入居前はどのような状況でしたか?
母は実家で一人暮らしをしていました。私は離れて住んでおり、近くにいる妹もいましたが、それぞれ家庭があるため同居は難しい状況でした。
当時はデイサービスを週に2回、ヘルパーさんにも週3回来ていただいて、食事の準備などを手伝ってもらっていました。そのサポートがあれば、まだ一人で生活できそうではありました。ただ、私たちが食事を作っても食べずに腐らせてしまうことがあったりして、きちんと栄養が摂れているのか、どんなものを食べているのかという心配は常にありました。
施設探しを始めたきっかけは何ですか?
将来、もし病気になった時のことを考えると、施設に入った方が食事の面でも介護の面でも安心ではないかと思い、母に相談したのがきっかけです。すると母も「じゃあちょっと行ってみようかしら」という話になって、施設を探し始めました。
入居決断時に葛藤や罪悪感はありましたか?
母は自分の家がすごく好きな人だったので、施設に行ってしまうと「なんかちょっとかわいそうだな」という感じもして、すごく迷いました。「やっぱり私が住む方に呼んで、一緒に住んだ方がよかったのかな」と思ったりもしたんです。でも、母はこっちには来たくない、ずっと生活していた横浜がいいと言いますし、そういう葛藤がありましたね。
そんな中、近くにいる妹が母からしょっちゅう電話をもらうようになって、精神的にちょっと疲れてきてしまったんです。母自身も心配性というか、「ここが痛い、ここが痛い」と言い出して、しょっちゅう病院に連れて行ってもどこも何ともないと言われてしまって。「精神的なものじゃないですか」みたいに言われたりもしていたので、やっぱり施設に連れて行った方がいいなと思って決断しました。

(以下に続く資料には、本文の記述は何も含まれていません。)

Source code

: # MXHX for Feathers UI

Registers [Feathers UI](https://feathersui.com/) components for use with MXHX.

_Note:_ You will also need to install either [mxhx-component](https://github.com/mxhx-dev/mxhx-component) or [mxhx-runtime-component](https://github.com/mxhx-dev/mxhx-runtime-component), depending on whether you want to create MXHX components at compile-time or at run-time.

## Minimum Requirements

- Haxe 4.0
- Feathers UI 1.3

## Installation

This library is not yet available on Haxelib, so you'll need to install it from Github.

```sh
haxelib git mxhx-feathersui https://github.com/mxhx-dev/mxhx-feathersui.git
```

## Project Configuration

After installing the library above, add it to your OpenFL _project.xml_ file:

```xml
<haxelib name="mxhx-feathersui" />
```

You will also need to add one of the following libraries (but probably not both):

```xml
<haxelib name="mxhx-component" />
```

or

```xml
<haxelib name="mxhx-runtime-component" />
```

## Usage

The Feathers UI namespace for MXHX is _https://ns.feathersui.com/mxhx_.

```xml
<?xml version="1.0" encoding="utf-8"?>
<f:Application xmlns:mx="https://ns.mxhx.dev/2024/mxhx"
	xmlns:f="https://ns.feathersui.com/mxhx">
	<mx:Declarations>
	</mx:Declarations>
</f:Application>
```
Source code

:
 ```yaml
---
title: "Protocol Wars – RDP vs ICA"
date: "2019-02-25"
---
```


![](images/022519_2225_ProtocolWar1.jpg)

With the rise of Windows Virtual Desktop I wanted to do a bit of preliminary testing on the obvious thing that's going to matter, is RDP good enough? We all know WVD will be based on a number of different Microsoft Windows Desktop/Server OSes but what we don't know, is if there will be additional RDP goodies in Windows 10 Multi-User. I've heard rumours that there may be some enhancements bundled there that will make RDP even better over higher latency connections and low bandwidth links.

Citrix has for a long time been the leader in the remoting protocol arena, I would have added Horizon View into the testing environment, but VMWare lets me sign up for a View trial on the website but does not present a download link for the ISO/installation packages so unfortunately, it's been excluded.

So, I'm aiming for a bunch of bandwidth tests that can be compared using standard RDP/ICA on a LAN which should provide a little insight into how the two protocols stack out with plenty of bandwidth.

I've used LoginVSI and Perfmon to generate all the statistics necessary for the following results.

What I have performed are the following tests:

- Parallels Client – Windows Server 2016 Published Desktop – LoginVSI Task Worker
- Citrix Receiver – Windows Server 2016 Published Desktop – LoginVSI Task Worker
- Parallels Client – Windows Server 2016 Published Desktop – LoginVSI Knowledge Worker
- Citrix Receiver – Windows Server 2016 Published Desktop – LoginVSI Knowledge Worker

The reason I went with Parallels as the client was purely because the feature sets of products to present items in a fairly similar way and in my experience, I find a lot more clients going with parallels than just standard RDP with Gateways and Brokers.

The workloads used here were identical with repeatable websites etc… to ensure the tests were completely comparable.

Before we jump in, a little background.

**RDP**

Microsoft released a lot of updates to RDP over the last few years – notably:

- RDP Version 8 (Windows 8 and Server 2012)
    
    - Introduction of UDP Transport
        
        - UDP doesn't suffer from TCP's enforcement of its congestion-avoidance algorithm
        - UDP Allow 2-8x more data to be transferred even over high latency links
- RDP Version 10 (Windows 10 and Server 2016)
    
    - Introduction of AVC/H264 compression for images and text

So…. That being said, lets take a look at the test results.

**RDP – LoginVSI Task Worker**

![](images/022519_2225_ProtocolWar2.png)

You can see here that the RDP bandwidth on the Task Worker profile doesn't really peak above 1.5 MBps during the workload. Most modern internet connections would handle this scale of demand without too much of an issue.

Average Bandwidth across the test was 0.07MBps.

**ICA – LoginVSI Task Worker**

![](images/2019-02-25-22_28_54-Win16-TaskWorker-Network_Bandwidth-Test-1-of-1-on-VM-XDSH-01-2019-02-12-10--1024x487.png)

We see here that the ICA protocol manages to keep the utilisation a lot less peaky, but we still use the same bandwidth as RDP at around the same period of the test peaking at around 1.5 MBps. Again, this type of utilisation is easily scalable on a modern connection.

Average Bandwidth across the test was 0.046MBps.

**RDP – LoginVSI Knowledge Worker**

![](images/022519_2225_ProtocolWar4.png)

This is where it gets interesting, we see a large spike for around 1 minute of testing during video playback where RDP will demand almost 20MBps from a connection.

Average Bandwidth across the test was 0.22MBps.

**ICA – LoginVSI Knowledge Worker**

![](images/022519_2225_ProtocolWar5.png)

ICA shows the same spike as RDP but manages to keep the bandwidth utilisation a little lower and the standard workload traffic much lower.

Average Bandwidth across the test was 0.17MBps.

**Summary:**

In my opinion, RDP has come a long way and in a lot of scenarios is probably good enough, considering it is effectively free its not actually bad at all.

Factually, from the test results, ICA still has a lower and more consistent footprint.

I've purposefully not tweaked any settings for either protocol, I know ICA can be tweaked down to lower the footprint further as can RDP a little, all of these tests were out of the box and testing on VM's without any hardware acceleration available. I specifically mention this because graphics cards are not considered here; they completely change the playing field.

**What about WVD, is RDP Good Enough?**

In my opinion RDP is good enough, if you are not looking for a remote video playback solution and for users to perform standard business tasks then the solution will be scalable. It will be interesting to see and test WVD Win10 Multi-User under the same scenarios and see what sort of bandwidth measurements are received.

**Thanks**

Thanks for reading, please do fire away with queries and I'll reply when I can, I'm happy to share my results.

施設に入ってからも、実家に時々連れて帰って楽しませてあげたり、ということは一応していました。
見学時、施設に対する不安はありましたか?
見学は3軒ほど行きました。他の施設の中には、少し暗い印象を受けるところもありました。その点、こちらのアズハイム横浜戸塚さんは広々としていて明るい雰囲気で、いいなと感じました。あと、ベッドのところに、動くとセンサーでその人の動きや体温をみんな調べられる仕組みがあったんです。これなら、何かあった時にも安心かなと思えました。